EXERCISE DETAILS — What you hand back must match the records word for word, with no pictures.

Plain-text document sources —
[Start of Attachment]

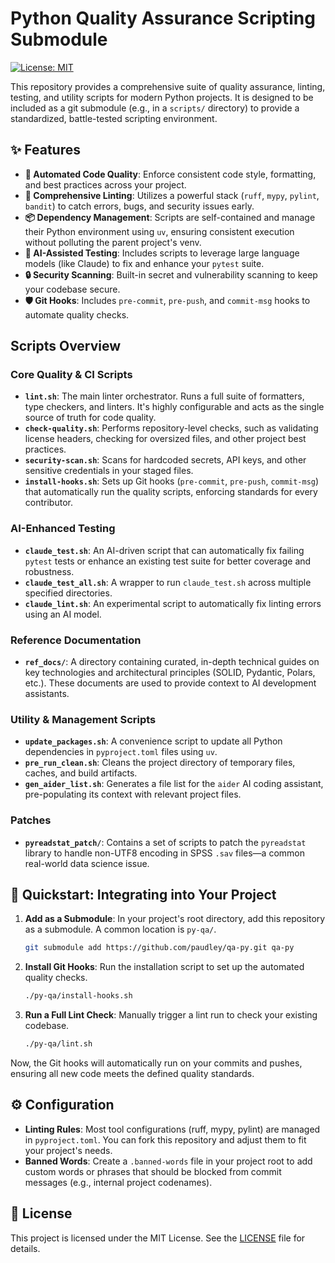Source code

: # Python Quality Assurance Scripting Submodule

[![License: MIT](https://img.shields.io/badge/License-MIT-yellow.svg)](https://opensource.org/licenses/MIT)

This repository provides a comprehensive suite of quality assurance, linting, testing, and utility scripts for modern Python projects. It is designed to be included as a git submodule (e.g., in a `scripts/` directory) to provide a standardized, battle-tested scripting environment.

## ✨ Features

-   **🤖 Automated Code Quality**: Enforce consistent code style, formatting, and best practices across your project.
-   **🚀 Comprehensive Linting**: Utilizes a powerful stack (`ruff`, `mypy`, `pylint`, `bandit`) to catch errors, bugs, and security issues early.
-   **📦 Dependency Management**: Scripts are self-contained and manage their Python environment using `uv`, ensuring consistent execution without polluting the parent project's venv.
-   **🔧 AI-Assisted Testing**: Includes scripts to leverage large language models (like Claude) to fix and enhance your `pytest` suite.
-   **🔒 Security Scanning**: Built-in secret and vulnerability scanning to keep your codebase secure.
-   **🛡️ Git Hooks**: Includes `pre-commit`, `pre-push`, and `commit-msg` hooks to automate quality checks.

##  Scripts Overview

### Core Quality & CI Scripts

-   **`lint.sh`**: The main linter orchestrator. Runs a full suite of formatters, type checkers, and linters. It's highly configurable and acts as the single source of truth for code quality.
-   **`check-quality.sh`**: Performs repository-level checks, such as validating license headers, checking for oversized files, and other project best practices.
-   **`security-scan.sh`**: Scans for hardcoded secrets, API keys, and other sensitive credentials in your staged files.
-   **`install-hooks.sh`**: Sets up Git hooks (`pre-commit`, `pre-push`, `commit-msg`) that automatically run the quality scripts, enforcing standards for every contributor.

### AI-Enhanced Testing

-   **`claude_test.sh`**: An AI-driven script that can automatically fix failing `pytest` tests or enhance an existing test suite for better coverage and robustness.
-   **`claude_test_all.sh`**: A wrapper to run `claude_test.sh` across multiple specified directories.
-   **`claude_lint.sh`**: An experimental script to automatically fix linting errors using an AI model.

### Reference Documentation

-   **`ref_docs/`**: A directory containing curated, in-depth technical guides on key technologies and architectural principles (SOLID, Pydantic, Polars, etc.). These documents are used to provide context to AI development assistants.

### Utility & Management Scripts

-   **`update_packages.sh`**: A convenience script to update all Python dependencies in `pyproject.toml` files using `uv`.
-   **`pre_run_clean.sh`**: Cleans the project directory of temporary files, caches, and build artifacts.
-   **`gen_aider_list.sh`**: Generates a file list for the `aider` AI coding assistant, pre-populating its context with relevant project files.

### Patches

-   **`pyreadstat_patch/`**: Contains a set of scripts to patch the `pyreadstat` library to handle non-UTF8 encoding in SPSS `.sav` files—a common real-world data science issue.

## 🚀 Quickstart: Integrating into Your Project

1.  **Add as a Submodule**: In your project's root directory, add this repository as a submodule. A common location is `py-qa/`.

    ```bash
    git submodule add https://github.com/paudley/qa-py.git qa-py
    ```

2.  **Install Git Hooks**: Run the installation script to set up the automated quality checks.

    ```bash
    ./py-qa/install-hooks.sh
    ```

3.  **Run a Full Lint Check**: Manually trigger a lint run to check your existing codebase.

    ```bash
    ./py-qa/lint.sh
    ```

Now, the Git hooks will automatically run on your commits and pushes, ensuring all new code meets the defined quality standards.

## ⚙️ Configuration

-   **Linting Rules**: Most tool configurations (ruff, mypy, pylint) are managed in `pyproject.toml`. You can fork this repository and adjust them to fit your project's needs.
-   **Banned Words**: Create a `.banned-words` file in your project root to add custom words or phrases that should be blocked from commit messages (e.g., internal project codenames).

## 📜 License

This project is licensed under the MIT License. See the [LICENSE](LICENSE) file for details.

[End of Attachment]

EXERCISE OUTPUT —
Source code

: # Python Quality Assurance Scripting Submodule

[![License: MIT](https://img.shields.io/badge/License-MIT-yellow.svg)](https://opensource.org/licenses/MIT)

This repository provides a comprehensive suite of quality assurance, linting, testing, and utility scripts for modern Python projects. It is designed to be included as a git submodule (e.g., in a `scripts/` directory) to provide a standardized, battle-tested scripting environment.

## ✨ Features

-   **🤖 Automated Code Quality**: Enforce consistent code style, formatting, and best practices across your project.
-   **🚀 Comprehensive Linting**: Utilizes a powerful stack (`ruff`, `mypy`, `pylint`, `bandit`) to catch errors, bugs, and security issues early.
-   **📦 Dependency Management**: Scripts are self-contained and manage their Python environment using `uv`, ensuring consistent execution without polluting the parent project's venv.
-   **🔧 AI-Assisted Testing**: Includes scripts to leverage large language models (like Claude) to fix and enhance your `pytest` suite.
-   **🔒 Security Scanning**: Built-in secret and vulnerability scanning to keep your codebase secure.
-   **🛡️ Git Hooks**: Includes `pre-commit`, `pre-push`, and `commit-msg` hooks to automate quality checks.

##  Scripts Overview

### Core Quality & CI Scripts

-   **`lint.sh`**: The main linter orchestrator. Runs a full suite of formatters, type checkers, and linters. It's highly configurable and acts as the single source of truth for code quality.
-   **`check-quality.sh`**: Performs repository-level checks, such as validating license headers, checking for oversized files, and other project best practices.
-   **`security-scan.sh`**: Scans for hardcoded secrets, API keys, and other sensitive credentials in your staged files.
-   **`install-hooks.sh`**: Sets up Git hooks (`pre-commit`, `pre-push`, `commit-msg`) that automatically run the quality scripts, enforcing standards for every contributor.

### AI-Enhanced Testing

-   **`claude_test.sh`**: An AI-driven script that can automatically fix failing `pytest` tests or enhance an existing test suite for better coverage and robustness.
-   **`claude_test_all.sh`**: A wrapper to run `claude_test.sh` across multiple specified directories.
-   **`claude_lint.sh`**: An experimental script to automatically fix linting errors using an AI model.

### Reference Documentation

-   **`ref_docs/`**: A directory containing curated, in-depth technical guides on key technologies and architectural principles (SOLID, Pydantic, Polars, etc.). These documents are used to provide context to AI development assistants.

### Utility & Management Scripts

-   **`update_packages.sh`**: A convenience script to update all Python dependencies in `pyproject.toml` files using `uv`.
-   **`pre_run_clean.sh`**: Cleans the project directory of temporary files, caches, and build artifacts.
-   **`gen_aider_list.sh`**: Generates a file list for the `aider` AI coding assistant, pre-populating its context with relevant project files.

### Patches

-   **`pyreadstat_patch/`**: Contains a set of scripts to patch the `pyreadstat` library to handle non-UTF8 encoding in SPSS `.sav` files—a common real-world data science issue.

## 🚀 Quickstart: Integrating into Your Project

1.  **Add as a Submodule**: In your project's root directory, add this repository as a submodule. A common location is `py-qa/`.

    ```bash
    git submodule add https://github.com/paudley/qa-py.git qa-py
    ```

2.  **Install Git Hooks**: Run the installation script to set up the automated quality checks.

    ```bash
    ./py-qa/install-hooks.sh
    ```

3.  **Run a Full Lint Check**: Manually trigger a lint run to check your existing codebase.

    ```bash
    ./py-qa/lint.sh
    ```

Now, the Git hooks will automatically run on your commits and pushes, ensuring all new code meets the defined quality standards.

## ⚙️ Configuration

-   **Linting Rules**: Most tool configurations (ruff, mypy, pylint) are managed in `pyproject.toml`. You can fork this repository and adjust them to fit your project's needs.
-   **Banned Words**: Create a `.banned-words` file in your project root to add custom words or phrases that should be blocked from commit messages (e.g., internal project codenames).

## 📜 License

This project is licensed under the MIT License. See the [LICENSE](LICENSE) file for details.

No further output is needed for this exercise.